### Aim of the task
Locate the lines of the listing below that hold "tanh", then copy each of them.

### Dataset extract

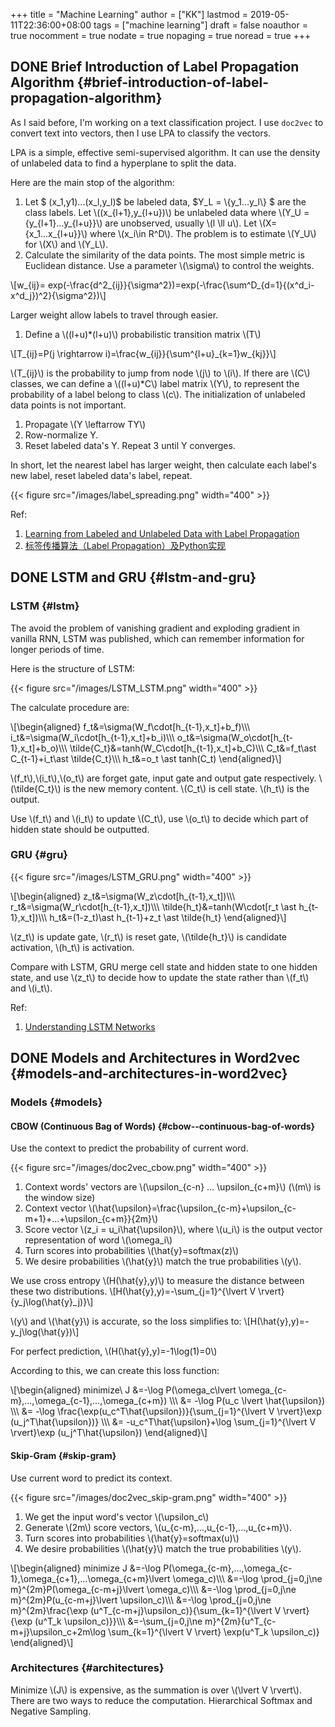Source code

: +++
title = "Machine Learning"
author = ["KK"]
lastmod = 2019-05-11T22:36:00+08:00
tags = ["machine learning"]
draft = false
noauthor = true
nocomment = true
nodate = true
nopaging = true
noread = true
+++

## <span class="org-todo done DONE">DONE</span> Brief Introduction of Label Propagation Algorithm {#brief-introduction-of-label-propagation-algorithm}

As I said before, I'm working on a text classification project. I use `doc2vec` to convert text into vectors, then I use LPA to classify the vectors.

LPA is a simple, effective semi-supervised algorithm. It can use the density of unlabeled data to find a hyperplane to split the data.

Here are the main stop of the algorithm:

1.  Let $ (x\_1,y1)...(x\_l,y\_l)$ be labeled data, $Y\_L = \\{y\_1...y\_l\\} $ are the class labels. Let \\((x\_{l+1},y\_{l+u})\\) be unlabeled data where \\(Y\_U = \{y\_{l+1}...y\_{l+u}\}\\) are unobserved, usually \\(l \ll u\\). Let \\(X=\{x\_1...x\_{l+u}\}\\) where \\(x\_i\in R^D\\). The problem is to estimate \\(Y\_U\\) for \\(X\\) and \\(Y\_L\\).
2.  Calculate the similarity of the data points. The most simple metric is Euclidean distance. Use a parameter \\(\sigma\\) to control the weights.

\\[w\_{ij}= exp(-\frac{d^2\_{ij}}{\sigma^2})=exp(-\frac{\sum^D\_{d=1}{(x^d\_i-x^d\_j})^2}{\sigma^2})\\]

Larger weight allow labels to travel through easier.

1.  Define a \\((l+u)\*(l+u)\\) probabilistic transition matrix \\(T\\)

\\[T\_{ij}=P(j \rightarrow i)=\frac{w\_{ij}}{\sum^{l+u}\_{k=1}w\_{kj}}\\]

\\(T\_{ij}\\) is the probability to jump from node \\(j\\) to \\(i\\). If there are \\(C\\) classes, we can define a \\((l+u)\*C\\) label matrix \\(Y\\), to represent the probability of a label belong to class \\(c\\). The initialization of unlabeled data points is not important.

1.  Propagate \\(Y \leftarrow TY\\)
2.  Row-normalize Y.
3.  Reset labeled data's Y. Repeat 3 until Y converges.

In short, let the nearest label has larger weight, then calculate each label's new label, reset labeled data's label, repeat.

{{< figure src="/images/label_spreading.png" width="400" >}}

Ref:

1.  [Learning from Labeled and Unlabeled Data with Label Propagation](http://mlg.eng.cam.ac.uk/zoubin/papers/CMU-CALD-02-107.pdf)
2.  [标签传播算法（Label Propagation）及Python实现](http://blog.csdn.net/zouxy09/article/details/49105265)


## <span class="org-todo done DONE">DONE</span> LSTM and GRU {#lstm-and-gru}


### LSTM {#lstm}

The avoid the problem of vanishing gradient and exploding gradient in vanilla RNN, LSTM was published, which can remember information for longer periods of time.

Here is the structure of LSTM:

{{< figure src="/images/LSTM_LSTM.png" width="400" >}}

The calculate procedure are:

\\[\begin{aligned}
f\_t&=\sigma(W\_f\cdot[h\_{t-1},x\_t]+b\_f)\\\\\\
i\_t&=\sigma(W\_i\cdot[h\_{t-1},x\_t]+b\_i)\\\\\\
o\_t&=\sigma(W\_o\cdot[h\_{t-1},x\_t]+b\_o)\\\\\\
\tilde{C\_t}&=tanh(W\_C\cdot[h\_{t-1},x\_t]+b\_C)\\\\\\
C\_t&=f\_t\ast C\_{t-1}+i\_t\ast \tilde{C\_t}\\\\\\
h\_t&=o\_t \ast tanh(C\_t)
\end{aligned}\\]

\\(f\_t\\),\\(i\_t\\),\\(o\_t\\) are forget gate, input gate and output gate respectively. \\(\tilde{C\_t}\\) is the new memory content. \\(C\_t\\) is cell state. \\(h\_t\\) is the output.

Use \\(f\_t\\) and \\(i\_t\\) to update \\(C\_t\\), use \\(o\_t\\) to decide which part of hidden state should be outputted.


### GRU {#gru}

{{< figure src="/images/LSTM_GRU.png" width="400" >}}

\\[\begin{aligned}
z\_t&=\sigma(W\_z\cdot[h\_{t-1},x\_t])\\\\\\
r\_t&=\sigma(W\_r\cdot[h\_{t-1},x\_t])\\\\\\
\tilde{h\_t}&=tanh(W\cdot[r\_t \ast h\_{t-1},x\_t])\\\\\\
h\_t&=(1-z\_t)\ast h\_{t-1}+z\_t \ast \tilde{h\_t}
\end{aligned}\\]

\\(z\_t\\) is update gate, \\(r\_t\\) is reset gate, \\(\tilde{h\_t}\\) is candidate activation, \\(h\_t\\) is activation.

Compare with LSTM, GRU merge cell state and hidden state to one hidden state, and use \\(z\_t\\) to decide how to update the state rather than \\(f\_t\\) and \\(i\_t\\).

Ref:

1.  [Understanding LSTM Networks](http://colah.github.io/posts/2015-08-Understanding-LSTMs/)


## <span class="org-todo done DONE">DONE</span> Models and Architectures in Word2vec {#models-and-architectures-in-word2vec}


### Models {#models}


#### CBOW (Continuous Bag of Words) {#cbow--continuous-bag-of-words}

Use the context to predict the probability of current word.

{{< figure src="/images/doc2vec_cbow.png" width="400" >}}

1.  Context words' vectors are \\(\upsilon\_{c-n} ... \upsilon\_{c+m}\\) (\\(m\\) is the window size)
2.  Context vector \\(\hat{\upsilon}=\frac{\upsilon\_{c-m}+\upsilon\_{c-m+1}+...+\upsilon\_{c+m}}{2m}\\)
3.  Score vector \\(z\_i = u\_i\hat{\upsilon}\\), where \\(u\_i\\) is the output vector representation of word \\(\omega\_i\\)
4.  Turn scores into probabilities \\(\hat{y}=softmax(z)\\)
5.  We desire probabilities \\(\hat{y}\\) match the true probabilities \\(y\\).

We use cross entropy \\(H(\hat{y},y)\\) to measure the distance between these two distributions.
\\[H(\hat{y},y)=-\sum\_{j=1}^{\lvert V \rvert}{y\_j\log(\hat{y}\_j)}\\]

\\(y\\) and \\(\hat{y}\\) is accurate, so the loss simplifies to:
\\[H(\hat{y},y)=-y\_j\log(\hat{y})\\]

For perfect prediction, \\(H(\hat{y},y)=-1\log(1)=0\\)

According to this, we can create this loss function:

\\[\begin{aligned}
minimize\ J &=-\log P(\omega\_c\lvert \omega\_{c-m},...,\omega\_{c-1},...,\omega\_{c+m}) \\\\\\
&= -\log P(u\_c \lvert \hat{\upsilon}) \\\\\\
&= -\log \frac{\exp(u\_c^T\hat{\upsilon})}{\sum\_{j=1}^{\lvert V \rvert}\exp (u\_j^T\hat{\upsilon})} \\\\\\
&= -u\_c^T\hat{\upsilon}+\log \sum\_{j=1}^{\lvert V \rvert}\exp (u\_j^T\hat{\upsilon})
\end{aligned}\\]


#### Skip-Gram {#skip-gram}

Use current word to predict its context.

{{< figure src="/images/doc2vec_skip-gram.png" width="400" >}}

1.  We get the input word's vector \\(\upsilon\_c\\)
2.  Generate \\(2m\\) score vectors, \\(u\_{c-m},...,u\_{c-1},...,u\_{c+m}\\).
3.  Turn scores into probabilities \\(\hat{y}=softmax(u)\\)
4.  We desire probabilities \\(\hat{y}\\) match the true probabilities \\(y\\).

\\[\begin{aligned}
minimize J &=-\log P(\omega\_{c-m},...,\omega\_{c-1},\omega\_{c+1},...\omega\_{c+m}\lvert \omega\_c)\\\\\\
&=-\log \prod\_{j=0,j\ne m}^{2m}P(\omega\_{c-m+j}\lvert \omega\_c)\\\\\\
&=-\log \prod\_{j=0,j\ne m}^{2m}P(u\_{c-m+j}\lvert \upsilon\_c)\\\\\\
&=-\log \prod\_{j=0,j\ne m}^{2m}\frac{\exp (u^T\_{c-m+j}\upsilon\_c)}{\sum\_{k=1}^{\lvert V \rvert}{\exp (u^T\_k \upsilon\_c)}}\\\\\\
&=-\sum\_{j=0,j\ne m}^{2m}{u^T\_{c-m+j}\upsilon\_c+2m\log \sum\_{k=1}^{\lvert V \rvert} \exp(u^T\_k \upsilon\_c)}
\end{aligned}\\]


### Architectures {#architectures}

Minimize \\(J\\) is expensive, as the summation is over \\(\lvert V \rvert\\). There are two ways to reduce the computation. Hierarchical Softmax and Negative Sampling.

### Response for this exercise
\tilde{C\_t}&=tanh(W\_C\cdot[h\_{t-1},x\_t]+b\_C)\\\\\\
h\_t&=o\_t \ast tanh(C\_t)
\tilde{h\_t}&=tanh(W\cdot[r\_t \ast h\_{t-1},x\_t])\\\\\\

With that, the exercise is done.